The Golden Gate National Recreation Area is a huge park with holdings primarily in San Francisco and the Marin Headlands. The park’s sweeping views and proximity to San Francisco have made it one of the most popular recreation destinations in the entire country: with 19 million visits per year, it’s the National Park Service’s most-visited property.
The park’s most popular destination is the high coastal bluff that rises up on the north side of the Golden Gate. Conzelman Road climbs the bluffs, offering some truly magnificent (and tourist-clogged) views of the Golden Gate Bridge and San Francisco. This area also has a lot of old artillery bunkers and army bases, as well as the scenic Point Bonita Lighthouse.
Further north, the park is much less developed and has an extensive network of trails. Most of the trails are in the Marin Headlands, a somewhat harsh-looking landscape of high open hills covered with coastal scrub. The trails are generally wide dirt roads that are exposed to the sun with little or no shade, but fortunately the area tends to be cool; the normal summer weather is cloudy, windy, and cold, often with light drizzle.
There’s also a much more remote northern section of the park opposite Point Reyes.

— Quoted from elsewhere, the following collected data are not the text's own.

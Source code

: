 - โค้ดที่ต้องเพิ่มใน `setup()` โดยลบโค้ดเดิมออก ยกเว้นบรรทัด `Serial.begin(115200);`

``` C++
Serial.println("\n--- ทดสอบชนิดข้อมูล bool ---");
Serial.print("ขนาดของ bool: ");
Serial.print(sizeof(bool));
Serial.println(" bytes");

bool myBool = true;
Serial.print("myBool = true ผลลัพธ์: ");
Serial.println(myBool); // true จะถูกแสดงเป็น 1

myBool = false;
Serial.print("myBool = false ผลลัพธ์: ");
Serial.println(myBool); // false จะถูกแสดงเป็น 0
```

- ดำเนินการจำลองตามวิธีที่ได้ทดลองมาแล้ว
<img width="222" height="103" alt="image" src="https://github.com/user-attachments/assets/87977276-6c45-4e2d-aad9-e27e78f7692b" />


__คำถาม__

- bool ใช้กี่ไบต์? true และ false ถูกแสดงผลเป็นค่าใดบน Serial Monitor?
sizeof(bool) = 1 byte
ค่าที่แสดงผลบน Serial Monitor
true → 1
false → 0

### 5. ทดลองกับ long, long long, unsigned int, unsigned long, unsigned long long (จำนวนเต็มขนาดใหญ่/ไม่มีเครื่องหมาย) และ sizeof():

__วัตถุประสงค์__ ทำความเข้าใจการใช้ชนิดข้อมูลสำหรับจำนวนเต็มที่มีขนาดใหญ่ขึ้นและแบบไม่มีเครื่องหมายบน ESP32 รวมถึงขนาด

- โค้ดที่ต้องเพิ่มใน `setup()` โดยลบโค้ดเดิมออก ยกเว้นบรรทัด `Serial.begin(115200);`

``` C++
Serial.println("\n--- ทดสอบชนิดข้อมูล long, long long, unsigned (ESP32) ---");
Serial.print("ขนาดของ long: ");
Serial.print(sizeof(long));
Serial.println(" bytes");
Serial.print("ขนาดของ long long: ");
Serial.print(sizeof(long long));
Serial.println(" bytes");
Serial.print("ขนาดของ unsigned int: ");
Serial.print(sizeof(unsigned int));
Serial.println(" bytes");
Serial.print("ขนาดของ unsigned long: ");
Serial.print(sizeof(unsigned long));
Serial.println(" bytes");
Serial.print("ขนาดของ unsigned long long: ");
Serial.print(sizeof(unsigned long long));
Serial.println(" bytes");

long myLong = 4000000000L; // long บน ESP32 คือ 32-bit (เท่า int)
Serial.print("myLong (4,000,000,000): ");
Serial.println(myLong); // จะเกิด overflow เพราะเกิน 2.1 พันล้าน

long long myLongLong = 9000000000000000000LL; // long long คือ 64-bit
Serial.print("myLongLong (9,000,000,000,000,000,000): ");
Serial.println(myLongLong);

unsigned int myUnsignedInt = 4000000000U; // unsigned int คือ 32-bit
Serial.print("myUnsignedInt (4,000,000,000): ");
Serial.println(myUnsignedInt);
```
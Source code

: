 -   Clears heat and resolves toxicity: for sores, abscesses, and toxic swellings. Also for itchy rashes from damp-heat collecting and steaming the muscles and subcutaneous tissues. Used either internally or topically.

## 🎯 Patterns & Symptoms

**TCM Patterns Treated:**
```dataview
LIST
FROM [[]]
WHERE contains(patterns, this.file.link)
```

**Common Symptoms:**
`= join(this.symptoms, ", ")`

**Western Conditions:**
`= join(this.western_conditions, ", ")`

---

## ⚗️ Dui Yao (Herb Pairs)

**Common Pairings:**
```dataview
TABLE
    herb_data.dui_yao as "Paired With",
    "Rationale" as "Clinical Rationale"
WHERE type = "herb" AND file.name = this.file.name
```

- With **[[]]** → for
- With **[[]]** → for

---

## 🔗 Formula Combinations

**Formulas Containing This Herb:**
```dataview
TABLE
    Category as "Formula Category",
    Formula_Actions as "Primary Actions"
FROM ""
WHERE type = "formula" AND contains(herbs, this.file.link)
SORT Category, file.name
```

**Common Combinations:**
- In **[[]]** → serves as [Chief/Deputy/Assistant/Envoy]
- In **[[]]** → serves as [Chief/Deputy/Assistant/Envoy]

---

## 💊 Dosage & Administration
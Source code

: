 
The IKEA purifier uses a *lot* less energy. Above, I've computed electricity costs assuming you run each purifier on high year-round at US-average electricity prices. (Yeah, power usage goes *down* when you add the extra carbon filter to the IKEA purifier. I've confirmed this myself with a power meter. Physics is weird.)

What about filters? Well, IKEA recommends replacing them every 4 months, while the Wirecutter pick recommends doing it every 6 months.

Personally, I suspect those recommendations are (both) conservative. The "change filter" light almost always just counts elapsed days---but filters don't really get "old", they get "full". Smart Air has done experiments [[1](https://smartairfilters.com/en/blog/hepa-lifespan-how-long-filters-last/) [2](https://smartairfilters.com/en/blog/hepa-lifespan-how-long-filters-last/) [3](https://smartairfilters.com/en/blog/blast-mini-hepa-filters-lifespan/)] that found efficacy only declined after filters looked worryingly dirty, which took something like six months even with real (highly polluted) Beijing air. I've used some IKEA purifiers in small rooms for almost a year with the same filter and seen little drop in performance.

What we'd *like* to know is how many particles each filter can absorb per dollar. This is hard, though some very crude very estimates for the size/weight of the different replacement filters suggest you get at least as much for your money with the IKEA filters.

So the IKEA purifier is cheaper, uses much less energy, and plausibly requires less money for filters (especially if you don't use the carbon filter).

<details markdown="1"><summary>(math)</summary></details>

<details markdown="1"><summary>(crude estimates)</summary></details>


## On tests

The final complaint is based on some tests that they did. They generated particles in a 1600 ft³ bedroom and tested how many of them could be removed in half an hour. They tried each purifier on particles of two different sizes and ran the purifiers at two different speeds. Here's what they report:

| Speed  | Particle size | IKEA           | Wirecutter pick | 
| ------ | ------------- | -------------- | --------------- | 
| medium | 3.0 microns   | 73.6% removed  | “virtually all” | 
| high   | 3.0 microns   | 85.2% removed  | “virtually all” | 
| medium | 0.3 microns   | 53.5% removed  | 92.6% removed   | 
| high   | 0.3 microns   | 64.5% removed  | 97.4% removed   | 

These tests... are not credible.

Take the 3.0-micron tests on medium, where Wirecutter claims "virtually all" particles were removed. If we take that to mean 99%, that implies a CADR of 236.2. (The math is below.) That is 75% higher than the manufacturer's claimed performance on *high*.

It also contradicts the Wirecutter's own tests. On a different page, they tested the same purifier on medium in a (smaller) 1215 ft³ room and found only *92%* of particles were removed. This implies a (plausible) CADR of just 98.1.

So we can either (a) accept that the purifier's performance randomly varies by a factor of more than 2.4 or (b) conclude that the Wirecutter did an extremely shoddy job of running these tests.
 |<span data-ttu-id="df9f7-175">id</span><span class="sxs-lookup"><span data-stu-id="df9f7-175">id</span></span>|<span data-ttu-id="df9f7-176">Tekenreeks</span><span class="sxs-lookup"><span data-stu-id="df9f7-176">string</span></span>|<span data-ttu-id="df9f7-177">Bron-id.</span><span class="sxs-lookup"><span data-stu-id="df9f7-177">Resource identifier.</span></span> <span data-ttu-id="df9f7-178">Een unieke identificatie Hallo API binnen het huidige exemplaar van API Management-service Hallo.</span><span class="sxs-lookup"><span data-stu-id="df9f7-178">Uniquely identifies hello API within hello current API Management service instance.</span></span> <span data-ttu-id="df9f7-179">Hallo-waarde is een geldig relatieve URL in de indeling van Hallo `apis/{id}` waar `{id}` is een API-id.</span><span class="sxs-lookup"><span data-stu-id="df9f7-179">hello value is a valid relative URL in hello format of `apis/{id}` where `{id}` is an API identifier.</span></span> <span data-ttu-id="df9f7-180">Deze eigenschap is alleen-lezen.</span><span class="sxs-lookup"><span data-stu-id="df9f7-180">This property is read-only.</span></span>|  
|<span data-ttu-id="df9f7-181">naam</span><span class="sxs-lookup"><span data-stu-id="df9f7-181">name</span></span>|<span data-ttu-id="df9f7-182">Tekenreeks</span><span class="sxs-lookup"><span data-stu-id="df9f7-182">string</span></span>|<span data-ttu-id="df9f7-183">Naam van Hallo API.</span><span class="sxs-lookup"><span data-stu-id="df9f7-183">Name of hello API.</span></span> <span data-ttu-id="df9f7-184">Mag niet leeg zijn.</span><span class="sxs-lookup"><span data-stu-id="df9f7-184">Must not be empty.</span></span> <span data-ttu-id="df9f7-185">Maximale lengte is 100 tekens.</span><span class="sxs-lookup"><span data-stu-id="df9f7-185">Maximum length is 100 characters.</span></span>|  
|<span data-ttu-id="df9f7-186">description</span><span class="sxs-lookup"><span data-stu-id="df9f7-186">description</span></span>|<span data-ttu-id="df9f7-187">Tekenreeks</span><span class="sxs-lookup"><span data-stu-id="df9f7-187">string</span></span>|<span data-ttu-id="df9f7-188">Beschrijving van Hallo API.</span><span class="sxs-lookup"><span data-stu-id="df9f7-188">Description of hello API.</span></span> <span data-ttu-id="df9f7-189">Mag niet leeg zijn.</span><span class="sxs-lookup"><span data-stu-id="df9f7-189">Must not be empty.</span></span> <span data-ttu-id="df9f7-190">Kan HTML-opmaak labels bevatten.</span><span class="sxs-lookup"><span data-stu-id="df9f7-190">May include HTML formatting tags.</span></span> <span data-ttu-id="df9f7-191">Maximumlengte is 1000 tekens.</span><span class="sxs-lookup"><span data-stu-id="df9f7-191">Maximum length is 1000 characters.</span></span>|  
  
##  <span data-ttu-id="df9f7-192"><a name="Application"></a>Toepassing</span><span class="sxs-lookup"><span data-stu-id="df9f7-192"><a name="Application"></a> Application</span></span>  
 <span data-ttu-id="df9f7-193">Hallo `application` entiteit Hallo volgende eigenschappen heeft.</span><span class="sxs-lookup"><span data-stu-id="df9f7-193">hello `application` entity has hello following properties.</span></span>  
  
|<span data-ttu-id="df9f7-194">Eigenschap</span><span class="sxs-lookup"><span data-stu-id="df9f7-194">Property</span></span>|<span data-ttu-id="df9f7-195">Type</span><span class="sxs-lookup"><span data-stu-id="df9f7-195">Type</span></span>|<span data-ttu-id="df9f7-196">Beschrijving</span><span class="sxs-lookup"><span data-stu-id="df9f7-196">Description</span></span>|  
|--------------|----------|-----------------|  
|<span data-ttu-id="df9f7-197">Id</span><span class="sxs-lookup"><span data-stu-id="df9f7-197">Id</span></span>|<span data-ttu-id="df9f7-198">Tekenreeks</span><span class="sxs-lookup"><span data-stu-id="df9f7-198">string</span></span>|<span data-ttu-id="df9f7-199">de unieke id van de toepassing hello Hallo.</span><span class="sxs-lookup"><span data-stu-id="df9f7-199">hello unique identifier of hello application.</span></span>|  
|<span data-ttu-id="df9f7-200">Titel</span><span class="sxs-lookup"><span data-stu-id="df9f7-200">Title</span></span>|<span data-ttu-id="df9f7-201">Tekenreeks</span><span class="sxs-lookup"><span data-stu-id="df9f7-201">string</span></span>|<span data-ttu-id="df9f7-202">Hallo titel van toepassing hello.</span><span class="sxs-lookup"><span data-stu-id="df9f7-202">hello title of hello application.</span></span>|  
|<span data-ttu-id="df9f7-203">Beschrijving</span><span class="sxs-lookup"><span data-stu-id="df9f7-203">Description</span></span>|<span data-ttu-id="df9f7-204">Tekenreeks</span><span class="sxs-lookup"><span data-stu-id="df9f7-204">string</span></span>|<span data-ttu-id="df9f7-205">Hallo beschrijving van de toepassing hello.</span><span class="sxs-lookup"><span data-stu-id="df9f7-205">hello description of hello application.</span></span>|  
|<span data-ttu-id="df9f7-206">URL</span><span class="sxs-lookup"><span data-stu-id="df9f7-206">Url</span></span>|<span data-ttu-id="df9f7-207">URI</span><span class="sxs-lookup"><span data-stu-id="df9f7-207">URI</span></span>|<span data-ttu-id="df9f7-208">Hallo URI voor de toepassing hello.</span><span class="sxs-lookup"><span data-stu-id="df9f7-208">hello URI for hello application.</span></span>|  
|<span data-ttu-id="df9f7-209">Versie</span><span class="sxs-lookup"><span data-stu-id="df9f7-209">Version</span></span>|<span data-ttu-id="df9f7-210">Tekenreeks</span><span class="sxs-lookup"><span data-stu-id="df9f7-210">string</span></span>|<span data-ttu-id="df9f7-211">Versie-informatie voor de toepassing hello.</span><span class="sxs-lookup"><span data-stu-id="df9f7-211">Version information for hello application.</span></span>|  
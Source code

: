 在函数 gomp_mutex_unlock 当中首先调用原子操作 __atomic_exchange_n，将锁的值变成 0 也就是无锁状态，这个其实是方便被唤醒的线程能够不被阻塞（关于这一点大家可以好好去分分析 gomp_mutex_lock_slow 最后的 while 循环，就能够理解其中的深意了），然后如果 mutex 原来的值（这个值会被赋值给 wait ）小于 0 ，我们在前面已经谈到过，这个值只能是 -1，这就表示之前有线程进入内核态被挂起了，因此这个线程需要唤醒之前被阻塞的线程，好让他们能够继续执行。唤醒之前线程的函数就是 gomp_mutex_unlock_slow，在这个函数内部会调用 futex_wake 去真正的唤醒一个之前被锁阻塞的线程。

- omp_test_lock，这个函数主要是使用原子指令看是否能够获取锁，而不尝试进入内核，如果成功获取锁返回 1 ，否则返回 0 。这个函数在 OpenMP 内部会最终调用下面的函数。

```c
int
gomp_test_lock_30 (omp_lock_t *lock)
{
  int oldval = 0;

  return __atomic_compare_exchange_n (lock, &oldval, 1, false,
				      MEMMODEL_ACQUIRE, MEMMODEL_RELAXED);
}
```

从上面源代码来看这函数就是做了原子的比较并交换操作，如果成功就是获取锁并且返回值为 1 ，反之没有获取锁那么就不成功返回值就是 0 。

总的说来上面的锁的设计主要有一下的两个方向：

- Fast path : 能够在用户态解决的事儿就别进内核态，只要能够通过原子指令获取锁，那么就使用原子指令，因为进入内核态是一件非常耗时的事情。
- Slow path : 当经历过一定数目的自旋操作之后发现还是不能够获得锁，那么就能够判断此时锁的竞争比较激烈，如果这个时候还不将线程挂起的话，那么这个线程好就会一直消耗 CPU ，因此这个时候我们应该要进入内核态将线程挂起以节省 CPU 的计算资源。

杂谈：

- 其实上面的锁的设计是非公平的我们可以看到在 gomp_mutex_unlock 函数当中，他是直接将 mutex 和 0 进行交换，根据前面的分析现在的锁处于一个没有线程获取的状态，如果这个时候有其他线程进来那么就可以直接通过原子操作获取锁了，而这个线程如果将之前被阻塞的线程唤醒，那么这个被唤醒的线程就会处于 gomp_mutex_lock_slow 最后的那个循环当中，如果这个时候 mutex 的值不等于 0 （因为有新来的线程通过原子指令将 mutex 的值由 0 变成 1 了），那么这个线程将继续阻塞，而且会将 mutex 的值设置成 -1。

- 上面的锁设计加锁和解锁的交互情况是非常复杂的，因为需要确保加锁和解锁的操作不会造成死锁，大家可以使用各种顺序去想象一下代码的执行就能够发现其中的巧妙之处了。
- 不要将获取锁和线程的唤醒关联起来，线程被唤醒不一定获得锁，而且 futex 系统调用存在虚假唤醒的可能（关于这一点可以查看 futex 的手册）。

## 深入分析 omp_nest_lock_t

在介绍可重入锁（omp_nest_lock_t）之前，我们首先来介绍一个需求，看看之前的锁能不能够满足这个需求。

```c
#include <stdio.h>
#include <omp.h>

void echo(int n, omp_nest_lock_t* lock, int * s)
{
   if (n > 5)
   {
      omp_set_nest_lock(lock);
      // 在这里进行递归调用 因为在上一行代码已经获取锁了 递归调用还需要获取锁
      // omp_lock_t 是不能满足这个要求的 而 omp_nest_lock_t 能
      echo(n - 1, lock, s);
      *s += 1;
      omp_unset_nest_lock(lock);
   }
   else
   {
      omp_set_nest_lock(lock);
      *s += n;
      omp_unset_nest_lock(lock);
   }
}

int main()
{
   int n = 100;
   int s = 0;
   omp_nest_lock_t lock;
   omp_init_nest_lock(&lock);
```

Since about 2010 all of southern Marin County has become so popular with hikers that on weekends it’s difficult to find parking at any of the major trailheads south of Mount Tamalpais. It’s best to get an early start; besides the parking issues, traffic gets progressively worse throughout the day and long backups on the Golden Gate Bridge as well as on Highway 1 on the way to Muir Beach are common. The old army bases and gun emplacements around Conzelman Road are especially congested with tourist traffic.
*** Point Bonita Lighthouse (1.0 miles, 100 ft)
Point Bonita is a short, scenic walk along a dramatic, rocky coast to a promontory with a tiny lighthouse.
** Tennessee Valley and Muir Beach (9.3 miles, 1824 ft)
This hike starts in Tennessee Valley and crosses over scrub-covered hills to Muir Beach, featuring spectacular ocean views, a scenic descent into the pretty Muir Beach area, and a stroll through the Green Gulch Farm and Zen Center.
* Hill 88 (5.3 mi, 1050 ft)
The section of the Coastal Trail between Wolf Ridge and Rodeo Beach is one of the more scenic walks in the Marin Headlands, featuring some great ocean views and some old coastal defenses.
*** Kirby Cove Campground (March–October, $30/night + $8)
Kirby Cove Campground is tucked away in a wooded canyon among the steep hills of the Marin Headlands, next to a beach with scenic views of the strait, the bridge, and San Francisco and completely isolated from tourist-clogged Conzelman Road.
** Hawk Campground (June–October, free)
Hawk Campground is a completely free backpacking camp in an litttle clump of pine trees set among the otherwise bare hillsides of the Marin Headlands.
* Haypress Campground (Jun&endash;October, free)
Haypress is a free walk-in camp in a quiet location near the popular Tennessee Valley parking lot.
* Bicentennial Campground (Open all year, $20/night + $8)
Bicentennial Campground is in a relatively quiet spot between the heavily touristed Point Bonita lighthouse and Conzelman Road. It isn’t really anything special, mainly because it’s in a dense cypress grove and the trees block the signature Marin Headlands vistas.